BleachBit quickly frees disk space, removes hidden junk and safeguards your privacy. You can erase cache, Internet history, cookies (including the much-maligned "evercookie"), DOM storage, unused localizations and temporary files of 70 applications including Firefox, Internet Explorer, Flash, Google Chrome, Opera, Safari, Adobe Reader, APT and more. Additional applications can be added with the community authored winapp2.ini cleaner list in the Preferences - General tab (requires restart).
Includes wipe function to protect privacy, support for many languages, and available for Linux and Mac OS X.
Category: | |
Runs on: | Vista / Win7 / Win8 / Win10 / Win11 |
Writes settings to: | Application folder |
Dependencies: | Administrator rights |
License: | GNU GPLv3 |
How to extract: | Download the "portable" ZIP package and extract to a folder of your choice. Launch bleachbit.exe. |
Similar/alternative apps: | CCleaner |
What's new? |
See: https://www.bleachbit.org/news |
BleachBit seems to leave traces in the last version (3.2) - after first run I found the folder ".dbus-keyrings" in the root of C:\USERS\user\
Would be interesting to put this folder to the user defined cleaners - Bleachbit then would clean up itsself...
v3.2.0
@1C3M4N: Link seems to work fine now ;)
v1.10
@I am Baas
The link didn't work some hours ago, that's why I asked.
v1.10
@billon
Were did you find the ZIP package for 1.10 ?
v1.10
"BleachBit Is the October [2013] Project of the Month [at SourceForge.net].
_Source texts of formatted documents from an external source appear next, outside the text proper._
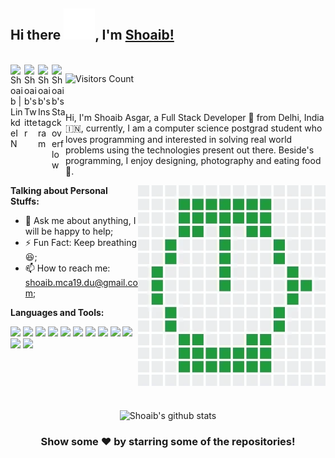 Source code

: ### <h2>Hi there <img height="50" alt="GIF" src="https://github.com/msk4862/msk4862/blob/master/assets/hello.gif" />, I'm [Shoaib!](https://msk4862.github.io) </h2>

<br/>

<a href="https://www.linkedin.com/in/msk4862/">
  <img align="left" alt="Shoaib | LinkdeIN" width="22px" src="https://www.vectorlogo.zone/logos/linkedin/linkedin-icon.svg"  />
</a>
<a href="https://twitter.com/msk4862">
  <img align="left" alt="Shoaib's Twitter" width="22px" src="https://www.vectorlogo.zone/logos/twitter/twitter-official.svg" />
</a>
<a href="https://www.instagram.com/shoaib_afk/">
  <img align="left" alt="Shoaib's Instagram" width="22px" src="https://www.vectorlogo.zone/logos/instagram/instagram-icon.svg" />
</a>
<a href="https://stackoverflow.com/users/6629389/shoaib-khan">
  <img align="left" alt="Shoaib's Stackoverflow" width="22px" src="https://www.vectorlogo.zone/logos/stackoverflow/stackoverflow-icon.svg" />
</a>

![Visitors Count](https://visitor-badge.laobi.icu/badge?page_id=msk4862.msk4862)

<br/>

Hi, I'm Shoaib Asgar, a Full Stack Developer 🚀 from Delhi, India 🇮🇳, currently, I am a computer science postgrad student who loves programming and interested in solving real world problems using the technologies present out there. Beside's programming, I enjoy designing, photography and eating food 🙂.

 <img align="right" width="300"  alt="GIF" src="https://github.com/msk4862/msk4862/blob/master/assets/giphy.gif" />
  
**Talking about Personal Stuffs:**

- 💬 Ask me about anything, I will be happy to help;
- ⚡ Fun Fact: Keep breathing 😆;
- 📫 How to reach me: shoaib.mca19.du@gmail.com;

**Languages and Tools:**  


<code><img height="30" src="https://cdn.simpleicons.org/javascript"></code>
<code><img height="30" src="https://cdn.simpleicons.org/cplusplus"></code>
<code><img height="30" src="https://cdn.simpleicons.org/python"></code>
<code><img height="30" src="https://cdn.simpleicons.org/react"></code>
<code><img height="30" src="https://cdn.simpleicons.org/typescript"></code>
<code><img height="30" src="https://cdn.simpleicons.org/nextdotjs/white"></code>
<code><img height="30" src="https://cdn.simpleicons.org/nodedotjs"></code>
<code><img height="30" src="https://cdn.simpleicons.org/django"></code>
<code><img height="30" src="https://cdn.simpleicons.org/mysql"></code>
<code><img height="30" src="https://user-images.githubusercontent.com/24875366/87939915-683e6680-cab6-11ea-91e3-289c3a95f591.png"></code>
<code><img height="30" src="https://user-images.githubusercontent.com/24875366/87939919-68d6fd00-cab6-11ea-942b-a8d0f67b0b55.png"></code>
<code><img height="30" src="https://cdn.simpleicons.org/unity/white"></code>

<br/>
<br/>
<br/>
<br/>

<div align="center">
  
![Shoaib's github stats](https://github-readme-stats.vercel.app/api?username=msk4862&show_icons=true&hide_border=false&title_color=221f3b&icon_color=221f3b&text_color=6f4a8e&bg_color=ebebeb)

</div>

<div align="center">

### Show some ❤️ by starring some of the repositories!

</div>
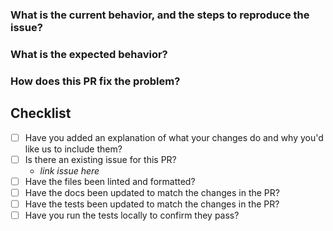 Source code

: ### What is the current behavior, and the steps to reproduce the issue?

### What is the expected behavior?

### How does this PR fix the problem?

## Checklist

- [ ] Have you added an explanation of what your changes do and why you'd like us to include them?
- [ ] Is there an existing issue for this PR?
  - _link issue here_
- [ ] Have the files been linted and formatted?
- [ ] Have the docs been updated to match the changes in the PR?
- [ ] Have the tests been updated to match the changes in the PR?
- [ ] Have you run the tests locally to confirm they pass?
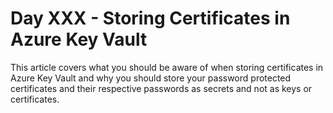 # Day XXX - Storing Certificates in Azure Key Vault

This article covers what you should be aware of when storing certificates in Azure Key Vault and why you should store your password protected certificates and their respective passwords as secrets and not as keys or certificates.
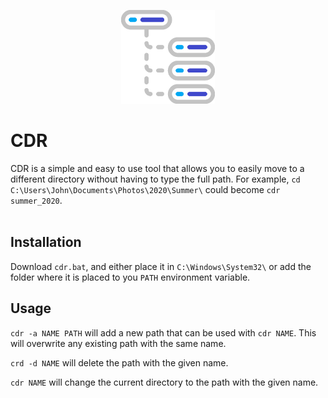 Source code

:<p align="center">
    <img src="./icon.png" height=150/>
</p>
<h1> CDR </h1>

CDR is a simple and easy to use tool that allows you to easily move to a different directory without having to type the full path. For example, `cd C:\Users\John\Documents\Photos\2020\Summer\` could become `cdr summer_2020`.
<br>
<br>

## Installation

Download `cdr.bat`, and either place it in `C:\Windows\System32\` or add the folder where it is placed to you `PATH` environment variable.

## Usage
`cdr -a NAME PATH` will add a new path that can be used with `cdr NAME`. This will overwrite any existing path with the same name.

`crd -d NAME` will delete the path with the given name.

`cdr NAME` will change the current directory to the path with the given name.

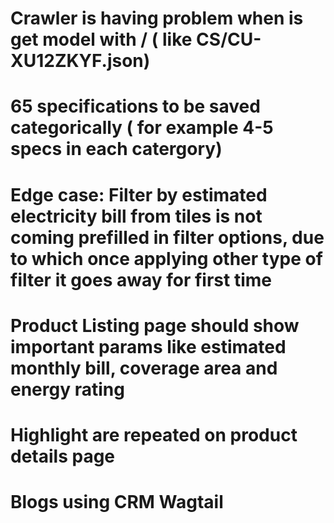 # Crawler is having problem when is get model with / ( like CS/CU-XU12ZKYF.json)

# 65 specifications to be saved categorically ( for example 4-5 specs in each catergory)

# Edge case: Filter by estimated electricity bill from tiles is not coming prefilled in filter options, due to which once applying other type of filter it goes away for first time

# Product Listing page should show important params like estimated monthly bill, coverage area and energy rating

# Highlight are repeated on product details page
# Blogs using CRM Wagtail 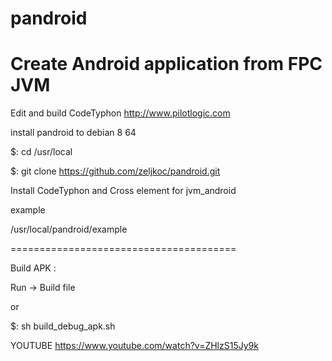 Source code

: # pandroid

# Create Android application from FPC JVM 

Edit and build CodeTyphon http://www.pilotlogic.com


install pandroid to debian 8 64 

$: cd /usr/local

$: git clone https://github.com/zeljkoc/pandroid.git


Install CodeTyphon and Cross element for jvm_android

example

/usr/local/pandroid/example

=======================================

Build APK : 

Run -> Build file

or 

$: sh build_debug_apk.sh 

YOUTUBE
https://www.youtube.com/watch?v=ZHlzS15Jy9k



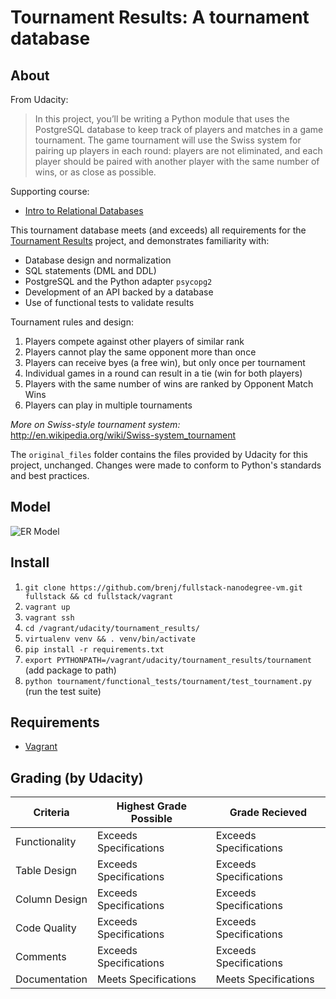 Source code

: Tournament Results: A tournament database
=========================================

About
-----
From Udacity:
> In this project, you’ll be writing a Python module that uses the PostgreSQL
> database to keep track of players and matches in a game tournament. The
> game tournament will use the Swiss system for pairing up players in each
> round: players are not eliminated, and each player should be paired with
> another player with the same number of wins, or as close as possible.

Supporting course:

* [Intro to Relational Databases](https://www.udacity.com/course/intro-to-relational-databases--ud197)

This tournament database meets (and exceeds) all requirements for the [Tournament Results](https://www.udacity.com/course/full-stack-web-developer-nanodegree--nd004) project,
and demonstrates familiarity with:

* Database design and normalization
* SQL statements (DML and DDL)
* PostgreSQL and the Python adapter `psycopg2`
* Development of an API backed by a database
* Use of functional tests to validate results

Tournament rules and design:

1. Players compete against other players of similar rank
2. Players cannot play the same opponent more than once
3. Players can receive byes (a free win), but only once per tournament
4. Individual games in a round can result in a tie (win for both players)
5. Players with the same number of wins are ranked by Opponent Match Wins
6. Players can play in multiple tournaments

_More on Swiss-style tournament system:_ http://en.wikipedia.org/wiki/Swiss-system_tournament

The `original_files` folder contains the files provided by Udacity for this
project, unchanged. Changes were made to conform to Python's standards and best
practices.

Model
-----

![ER Model](tournament-results/docs/erd.png)

Install
-------

1. `git clone https://github.com/brenj/fullstack-nanodegree-vm.git fullstack && cd fullstack/vagrant`
2. `vagrant up`
3. `vagrant ssh`
4. `cd /vagrant/udacity/tournament_results/`
5. `virtualenv venv && . venv/bin/activate`
6. `pip install -r requirements.txt`
7. `export PYTHONPATH=/vagrant/udacity/tournament_results/tournament` (add package to path)
8. `python tournament/functional_tests/tournament/test_tournament.py` (run the test suite)

Requirements
------------

* [Vagrant](http://www.vagrantup.com/downloads.html)

Grading (by Udacity)
--------------------

Criteria       |Highest Grade Possible  |Grade Recieved
---------------|------------------------|--------------
Functionality  |Exceeds Specifications  |Exceeds Specifications
Table Design   |Exceeds Specifications  |Exceeds Specifications
Column Design  |Exceeds Specifications  |Exceeds Specifications
Code Quality   |Exceeds Specifications  |Exceeds Specifications
Comments       |Exceeds Specifications  |Exceeds Specifications
Documentation  |Meets Specifications    |Meets Specifications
BleachBit is a nice tool for freeing disk space on Windows and Linux systems. BleachBit also helps to preserve privacy; in this time of privacy concerns, it might be something you want to check out. It's even caught the attention of computer security Technologist Bruce Schneier in The Guardian (http://www.theguardian.com/world/2013/sep/05/nsa-how-to-remain-secure-surveillance) and in Wired (http://www.wired.com/opinion/2013/10/149481/). Read interview with Andrew Ziem on our blog (http://sourceforge.net/blog/october-2013-potm/)."
v0.9.6
Used this to clean up more than 6 gigs of information off a reasonably old Win 7 x64 machine recently. I don't know that it had a major impact on speed, but certainly like that extra 6 gigs. Love this program.
V0.9.2
Faust, Daniel Feenberg is (according to LinkedIn) currently an IT Director at the National Bureau of Economic Research, so Wikipedia's label of "economist" appears to be a mistake. Also reference the 2006 NIST Special Publication.... so which computer scientists claim any data can be recovered after one pass? Also, I thought it was generous to write that each cleaner probably finds things the other doesn't and that CCleaner is older and more mature. CCleaner is not a bad tool and certainly does many things well.
Download is not working:
http://bleachbit.sourceforge.net/download/file?file=BleachBit-0.8.5-portable.zip
Bleachbit portable downloaded using the link (from the home page) does not contain the msvcr100.dll file - without it the program cannot be run.
The author describes a bug "msvcr100.dll was not found", but for the installation, not for the portable version (https://www.bleachbit.org/news/bleachbit-460#known_issues).
Older versions located on SourceForge contain this file - you can copy it from there.